Thousands of travelers from the Mideast are rushing to enter the United States after a Seattle judge lifted President Donald Trump’s travel ban for citizens from Iran, Iraq, Libya, Somalia, Sudan, Syria and Yemen.

The Trump administration has suspended the ban’s enforcement in compliance with the Feb. 3 order of U.S. District Judge James Robart.

Protesters at John F. Kennedy International Airport in New York. / Getty Images

Trump tweeted: “Because the ban was lifted by a judge, many very bad and dangerous people may be pouring into our country. A terrible decision.”

A federal appeals court on Feb. 5 denied the Justice Department’s request for an immediate reinstatement of Trump’s order.

The Department of Homeland Security no longer was directing airlines to prevent visa-holders affected by Trump’s order from boarding U.S.-bound planes. The agency said it had “suspended any and all actions” related to putting in place Trump’s order.

The State Department said nearly 60,000 visas had been suspended because of Trump’s ban.

“I am very happy that we are going to travel today. Finally, we made it,” Fuad Sharef, an Iraqi with an immigration visa who was prevented from boarding a flight to New York last week, told Reuters. “I didn’t surrender and I fought for my right and other people’s right.”
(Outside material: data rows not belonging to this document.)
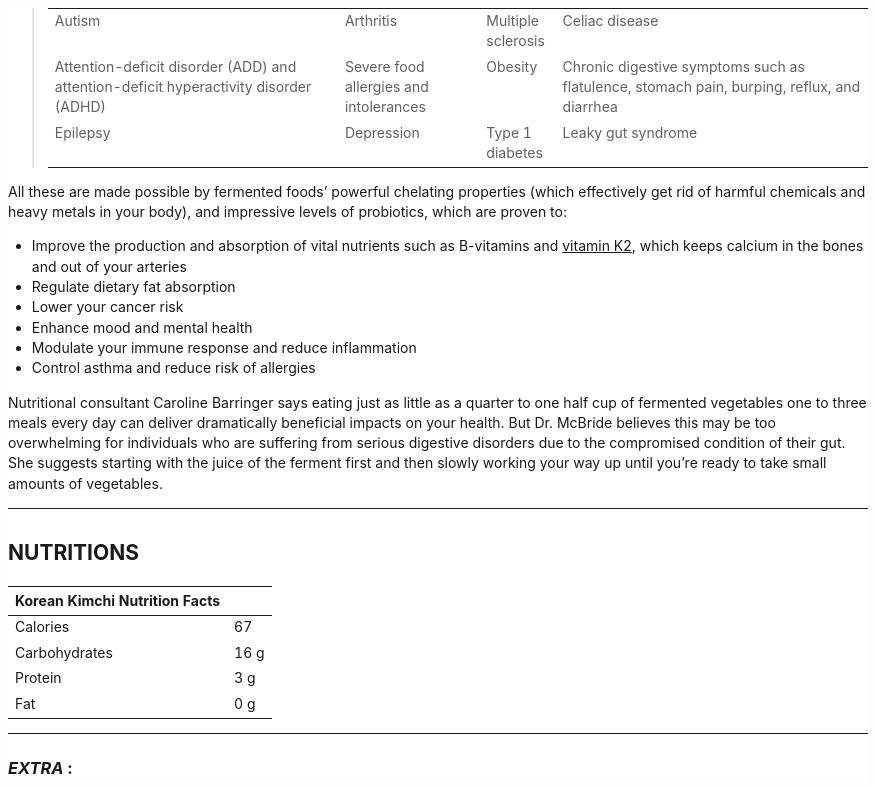 > |   |   |   |   |
> |---|---|---|---|
> |Autism|Arthritis|Multiple sclerosis|Celiac disease|
> |Attention-deficit disorder (ADD) and attention-deficit hyperactivity disorder (ADHD)|Severe food allergies and intolerances|Obesity|Chronic digestive symptoms such as flatulence, stomach pain, burping, reflux, and diarrhea|
> |Epilepsy|Depression|Type 1 diabetes|Leaky gut syndrome|

All these are made possible by fermented foods’ powerful chelating properties (which effectively get rid of harmful chemicals and heavy metals in your body), and impressive levels of probiotics, which are proven to:

- Improve the production and absorption of vital nutrients such as B-vitamins and [vitamin K2](https://articles.mercola.com/sites/articles/archive/2012/12/16/vitamin-k2.aspx), which keeps calcium in the bones and out of your arteries
- Regulate dietary fat absorption
- Lower your cancer risk
- Enhance mood and mental health
- Modulate your immune response and reduce inflammation
- Control asthma and reduce risk of allergies

Nutritional consultant Caroline Barringer says eating just as little as a quarter to one half cup of fermented vegetables one to three meals every day can deliver dramatically beneficial impacts on your health. But Dr. McBride believes this may be too overwhelming for individuals who are suffering from serious digestive disorders due to the compromised condition of their gut. She suggests starting with the juice of the ferment first and then slowly working your way up until you’re ready to take small amounts of vegetables.

---
## NUTRITIONS


|**Korean Kimchi Nutrition Facts**|   |
|---|---|
|Calories|67|
|Carbohydrates|16 g|
|Protein|3 g|
|Fat|0 g|


---
### *EXTRA* :



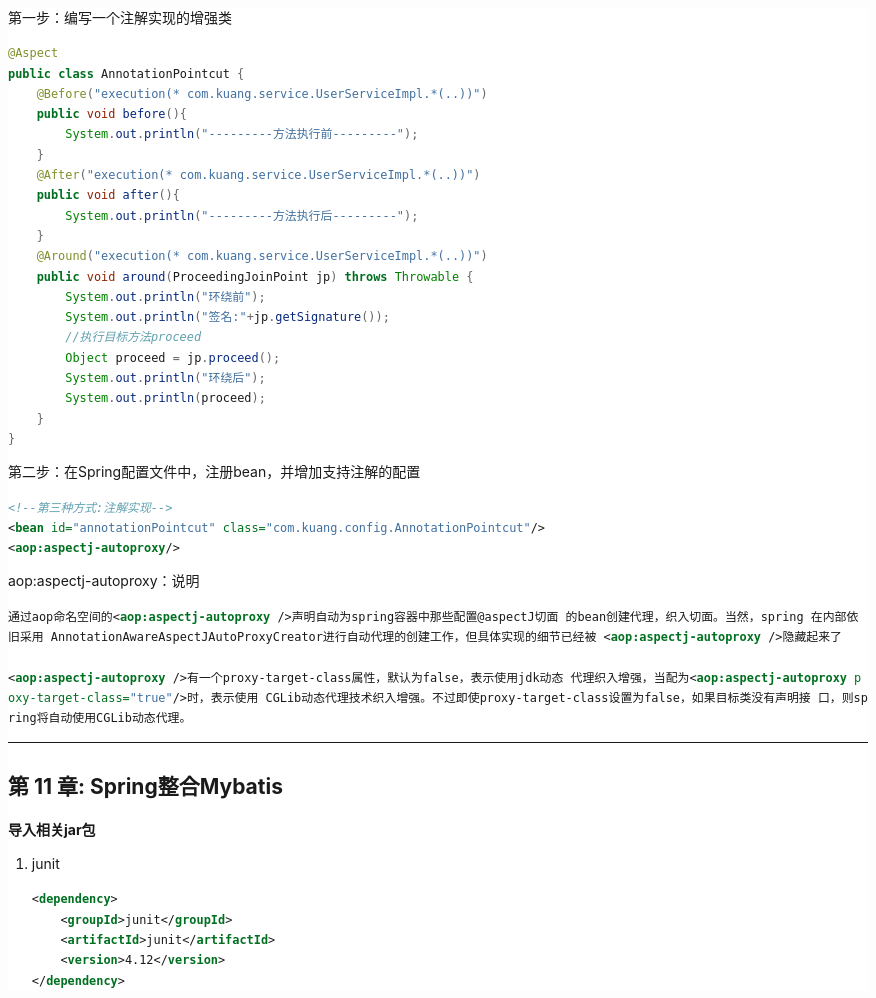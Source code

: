 第一步：编写一个注解实现的增强类

```java
@Aspect 
public class AnnotationPointcut { 
    @Before("execution(* com.kuang.service.UserServiceImpl.*(..))") 
    public void before(){
        System.out.println("---------方法执行前---------"); 
    }
    @After("execution(* com.kuang.service.UserServiceImpl.*(..))")
    public void after(){
        System.out.println("---------方法执行后---------"); 
    }
    @Around("execution(* com.kuang.service.UserServiceImpl.*(..))")
    public void around(ProceedingJoinPoint jp) throws Throwable { 
        System.out.println("环绕前"); 
        System.out.println("签名:"+jp.getSignature());
        //执行目标方法proceed 
        Object proceed = jp.proceed(); 
        System.out.println("环绕后");
        System.out.println(proceed); 
    } 
}
```

第二步：在Spring配置文件中，注册bean，并增加支持注解的配置

```xml
<!--第三种方式:注解实现--> 
<bean id="annotationPointcut" class="com.kuang.config.AnnotationPointcut"/> 
<aop:aspectj-autoproxy/>
```

aop:aspectj-autoproxy：说明

```xml
通过aop命名空间的<aop:aspectj-autoproxy />声明自动为spring容器中那些配置@aspectJ切面 的bean创建代理，织入切面。当然，spring 在内部依旧采用 AnnotationAwareAspectJAutoProxyCreator进行自动代理的创建工作，但具体实现的细节已经被 <aop:aspectj-autoproxy />隐藏起来了 

<aop:aspectj-autoproxy />有一个proxy-target-class属性，默认为false，表示使用jdk动态 代理织入增强，当配为<aop:aspectj-autoproxy poxy-target-class="true"/>时，表示使用 CGLib动态代理技术织入增强。不过即使proxy-target-class设置为false，如果目标类没有声明接 口，则spring将自动使用CGLib动态代理。
```

---

## 第 11 章: Spring整合Mybatis

**导入相关jar包**

1. junit

   ```xml
   <dependency> 
       <groupId>junit</groupId>
       <artifactId>junit</artifactId>
       <version>4.12</version>
   </dependency>
   ```
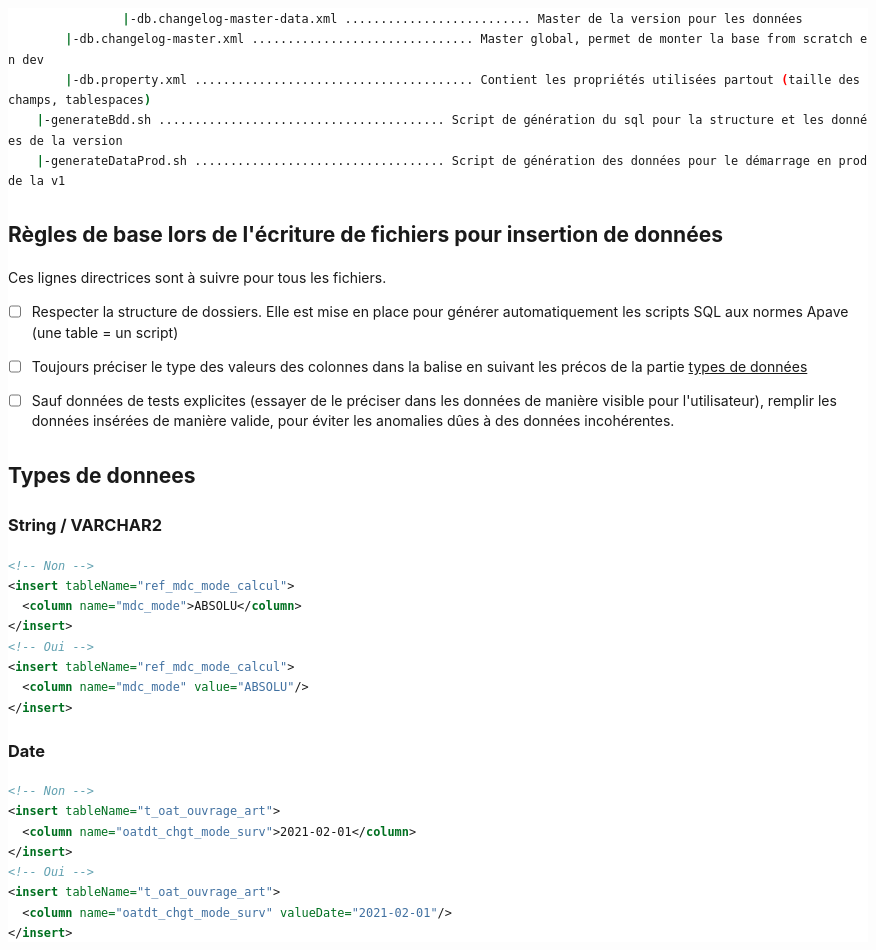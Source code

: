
 ```bash
		        |-db.changelog-master-data.xml .......................... Master de la version pour les données
        |-db.changelog-master.xml ............................... Master global, permet de monter la base from scratch en dev
        |-db.property.xml ....................................... Contient les propriétés utilisées partout (taille des champs, tablespaces)
    |-generateBdd.sh ........................................ Script de génération du sql pour la structure et les données de la version
    |-generateDataProd.sh ................................... Script de génération des données pour le démarrage en prod de la v1
```

## Règles de base lors de l'écriture de fichiers pour insertion de données
Ces lignes directrices sont à suivre pour tous les fichiers.

- [ ] Respecter la structure de dossiers. Elle est mise en place pour générer automatiquement les scripts SQL aux normes Apave (une table = un script)
- [ ] Toujours préciser le type des valeurs des colonnes dans la balise en suivant les précos de la partie [types de données](#types-de-donnees)
- [ ] Sauf données de tests explicites (essayer de le préciser dans les données de manière visible pour l'utilisateur), remplir les données insérées de manière valide, pour éviter les anomalies dûes à des données incohérentes.



## Types de donnees
### String / VARCHAR2
```xml
<!-- Non -->
<insert tableName="ref_mdc_mode_calcul">
  <column name="mdc_mode">ABSOLU</column>
</insert>
<!-- Oui -->
<insert tableName="ref_mdc_mode_calcul">
  <column name="mdc_mode" value="ABSOLU"/>
</insert>
```


### Date
```xml
<!-- Non -->
<insert tableName="t_oat_ouvrage_art">
  <column name="oatdt_chgt_mode_surv">2021-02-01</column>
</insert>
<!-- Oui -->
<insert tableName="t_oat_ouvrage_art">
  <column name="oatdt_chgt_mode_surv" valueDate="2021-02-01"/>
</insert>
```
Sharef told said he and his family were to fly from Erbil, the capital of the Kurdish region of northern Iraq, to Istanbul and then to New York, before arriving at their final destination in Nashville.

On Feb. 4, a group of immigration lawyers were offering services to passengers arriving at New York’s John F. Kennedy International Airport, Reuters reported.

“This is an instance where people could really slip through the cracks and get detained and nobody would know,” said John Biancamano, an attorney volunteering his services.

At Dulles International Airport outside Washington, volunteer lawyers were helping travelers and monitoring how visa holders and permanent residents were being treated as they arrived.

Iraqi refugee Nizar al-Qassab told Reuters in Lebanon that if Trump’s order “really has been frozen, I thank God, because my wife and children should have been in America by now.”

He said his family had been due to travel to the United States for resettlement on Jan. 31. The trip was canceled two days before that and he was now waiting for a phone call from UN officials overseeing their case. “It’s in God’s hands,” he said.